# TASK DETAILS:
Within the records below, filter for lines carrying the word "protobuf" and copy them.

# Records from a collection:
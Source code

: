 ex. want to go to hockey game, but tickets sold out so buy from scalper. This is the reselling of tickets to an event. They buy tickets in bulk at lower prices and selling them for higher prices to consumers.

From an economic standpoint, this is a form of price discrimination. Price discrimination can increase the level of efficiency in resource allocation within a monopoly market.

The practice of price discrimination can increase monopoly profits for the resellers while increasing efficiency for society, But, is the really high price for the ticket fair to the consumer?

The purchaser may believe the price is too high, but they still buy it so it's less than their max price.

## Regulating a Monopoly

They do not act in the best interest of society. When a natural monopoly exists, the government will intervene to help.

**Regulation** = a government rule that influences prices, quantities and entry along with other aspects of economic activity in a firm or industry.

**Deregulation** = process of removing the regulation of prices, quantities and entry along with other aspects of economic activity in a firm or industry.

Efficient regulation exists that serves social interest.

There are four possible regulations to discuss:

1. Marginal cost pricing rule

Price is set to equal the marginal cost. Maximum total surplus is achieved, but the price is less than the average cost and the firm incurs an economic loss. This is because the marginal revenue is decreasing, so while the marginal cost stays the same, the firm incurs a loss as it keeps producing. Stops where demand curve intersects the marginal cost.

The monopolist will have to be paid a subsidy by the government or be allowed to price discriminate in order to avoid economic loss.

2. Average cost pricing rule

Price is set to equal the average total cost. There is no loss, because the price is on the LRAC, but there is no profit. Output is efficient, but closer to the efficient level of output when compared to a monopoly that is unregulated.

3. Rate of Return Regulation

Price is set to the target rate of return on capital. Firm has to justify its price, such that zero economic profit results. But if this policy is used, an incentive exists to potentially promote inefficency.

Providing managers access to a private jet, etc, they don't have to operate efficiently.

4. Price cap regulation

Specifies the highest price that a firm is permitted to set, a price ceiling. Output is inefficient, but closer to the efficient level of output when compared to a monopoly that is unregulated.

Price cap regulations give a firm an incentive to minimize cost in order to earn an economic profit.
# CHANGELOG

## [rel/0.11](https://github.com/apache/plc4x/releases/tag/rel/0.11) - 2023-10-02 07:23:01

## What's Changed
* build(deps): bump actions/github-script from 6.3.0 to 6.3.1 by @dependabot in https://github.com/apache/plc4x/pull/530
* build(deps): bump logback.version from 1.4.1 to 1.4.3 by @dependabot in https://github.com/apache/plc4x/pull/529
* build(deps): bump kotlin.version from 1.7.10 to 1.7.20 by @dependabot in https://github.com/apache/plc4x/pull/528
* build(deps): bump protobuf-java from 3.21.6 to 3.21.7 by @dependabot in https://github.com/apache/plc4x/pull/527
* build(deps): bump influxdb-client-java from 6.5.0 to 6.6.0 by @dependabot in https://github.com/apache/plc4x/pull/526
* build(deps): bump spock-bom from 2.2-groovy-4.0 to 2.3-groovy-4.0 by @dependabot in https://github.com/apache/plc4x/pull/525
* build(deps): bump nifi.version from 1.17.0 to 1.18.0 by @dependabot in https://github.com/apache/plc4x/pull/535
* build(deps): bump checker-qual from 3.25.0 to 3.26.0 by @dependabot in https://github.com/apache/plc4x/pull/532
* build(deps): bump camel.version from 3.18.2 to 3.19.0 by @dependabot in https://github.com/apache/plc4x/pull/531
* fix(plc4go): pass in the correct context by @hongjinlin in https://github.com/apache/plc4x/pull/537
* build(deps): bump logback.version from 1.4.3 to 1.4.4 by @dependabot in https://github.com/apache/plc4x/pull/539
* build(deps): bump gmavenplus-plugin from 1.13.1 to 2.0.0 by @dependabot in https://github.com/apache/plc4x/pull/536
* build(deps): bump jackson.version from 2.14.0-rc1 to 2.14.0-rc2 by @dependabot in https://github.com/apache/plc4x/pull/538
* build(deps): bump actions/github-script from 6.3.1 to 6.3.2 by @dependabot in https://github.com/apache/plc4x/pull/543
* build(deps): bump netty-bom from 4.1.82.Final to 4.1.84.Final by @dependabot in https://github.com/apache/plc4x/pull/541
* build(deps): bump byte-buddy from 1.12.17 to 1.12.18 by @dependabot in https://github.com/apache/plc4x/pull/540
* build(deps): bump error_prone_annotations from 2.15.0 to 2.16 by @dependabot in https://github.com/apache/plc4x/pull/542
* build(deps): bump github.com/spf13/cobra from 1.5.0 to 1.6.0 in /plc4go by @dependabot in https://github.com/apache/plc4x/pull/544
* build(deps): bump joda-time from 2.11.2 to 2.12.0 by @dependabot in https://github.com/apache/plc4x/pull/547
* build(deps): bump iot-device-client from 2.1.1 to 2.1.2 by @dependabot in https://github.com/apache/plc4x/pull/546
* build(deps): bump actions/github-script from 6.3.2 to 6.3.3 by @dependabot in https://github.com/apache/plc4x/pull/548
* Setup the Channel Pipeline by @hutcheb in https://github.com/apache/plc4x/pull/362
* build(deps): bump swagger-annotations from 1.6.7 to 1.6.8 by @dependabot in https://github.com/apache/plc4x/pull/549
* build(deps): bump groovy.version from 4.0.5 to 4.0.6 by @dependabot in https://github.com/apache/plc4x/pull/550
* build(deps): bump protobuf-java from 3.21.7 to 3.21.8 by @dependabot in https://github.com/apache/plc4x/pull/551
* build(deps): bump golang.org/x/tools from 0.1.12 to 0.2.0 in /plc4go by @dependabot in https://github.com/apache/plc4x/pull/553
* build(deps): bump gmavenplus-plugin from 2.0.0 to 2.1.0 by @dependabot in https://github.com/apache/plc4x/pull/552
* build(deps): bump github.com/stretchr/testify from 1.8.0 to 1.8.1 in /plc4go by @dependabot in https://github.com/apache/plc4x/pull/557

# EXPECTED ANSWER:
* build(deps): bump protobuf-java from 3.21.6 to 3.21.7 by @dependabot in https://github.com/apache/plc4x/pull/527
* build(deps): bump protobuf-java from 3.21.7 to 3.21.8 by @dependabot in https://github.com/apache/plc4x/pull/551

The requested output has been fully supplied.